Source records

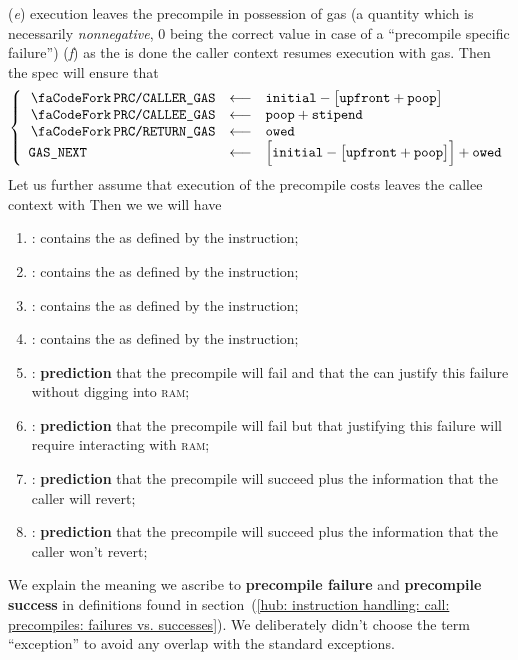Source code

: (\emph{e}) execution leaves the precompile in possession of \hereOwed{} gas (a quantity which is necessarily \emph{nonnegative}, $0$ being the correct value in case of a ``precompile specific failure'') 
(\emph{f}) as the  is done the caller context resumes execution with \gasNext{} gas.
Then the spec will ensure that
\[
	\left\{ \begin{array}{lcl}
		\scenPrcCurrentlyValidCallerGas      & \longleftarrow & \hereInitial - \big[ \hereUpfront + \herePoop \big]                                \\
		\scenPrcGasAllowance                 & \longleftarrow & \herePoop + \hereStipend                                                           \\
		\scenPrcGasOwedToCaller              & \longleftarrow & \hereOwed{}                                                                        \\
		\gasNext                             & \longleftarrow & \Big[ \hereInitial - \big[ \hereUpfront + \herePoop \big] \Big] + \hereOwed{}      \\
	\end{array} \right.
\]
Let us further assume that execution of the precompile costs leaves the callee context with \hereOwed{}
Then we we will have 
\begin{enumerate}[resume]
	\item \scenPrcCdo:
		contains the \CDO{} as defined by the  instruction;
	\item \scenPrcCds:
		contains the \CDS{} as defined by the  instruction;
	\item \scenPrcRao:
		contains the \RAO{} as defined by the  instruction;
	\item \scenPrcRac:
		contains the \RAC{} as defined by the  instruction;
	\item \scenPrcFailureKnownToHub:
		\textbf{prediction} that the precompile will fail and that the \hubMod{} can justify this failure without digging into \textsc{ram}; 
	\item \scenPrcFailureKnownToRam:
		\textbf{prediction} that the precompile will fail but that justifying this failure will require interacting with \textsc{ram};
	\item \scenPrcSuccessWillRevert:
		\textbf{prediction} that the precompile will succeed plus the information that the caller will revert;
	\item \scenPrcSuccessWontRevert:
		\textbf{prediction} that the precompile will succeed plus the information that the caller won't revert;
\end{enumerate}
\saNote{} We explain the meaning we ascribe to \textbf{precompile failure} and \textbf{precompile success} in definitions found in section~(\ref{hub: instruction handling: call: precompiles: failures vs. successes}).
We deliberately didn't choose the term ``exception'' to avoid any overlap with the standard \evm{} exceptions.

_Exercise requirements_
Within the records above, determine the number of lines that hold the word "hereOwed" and return only that value.

_Answer space_
4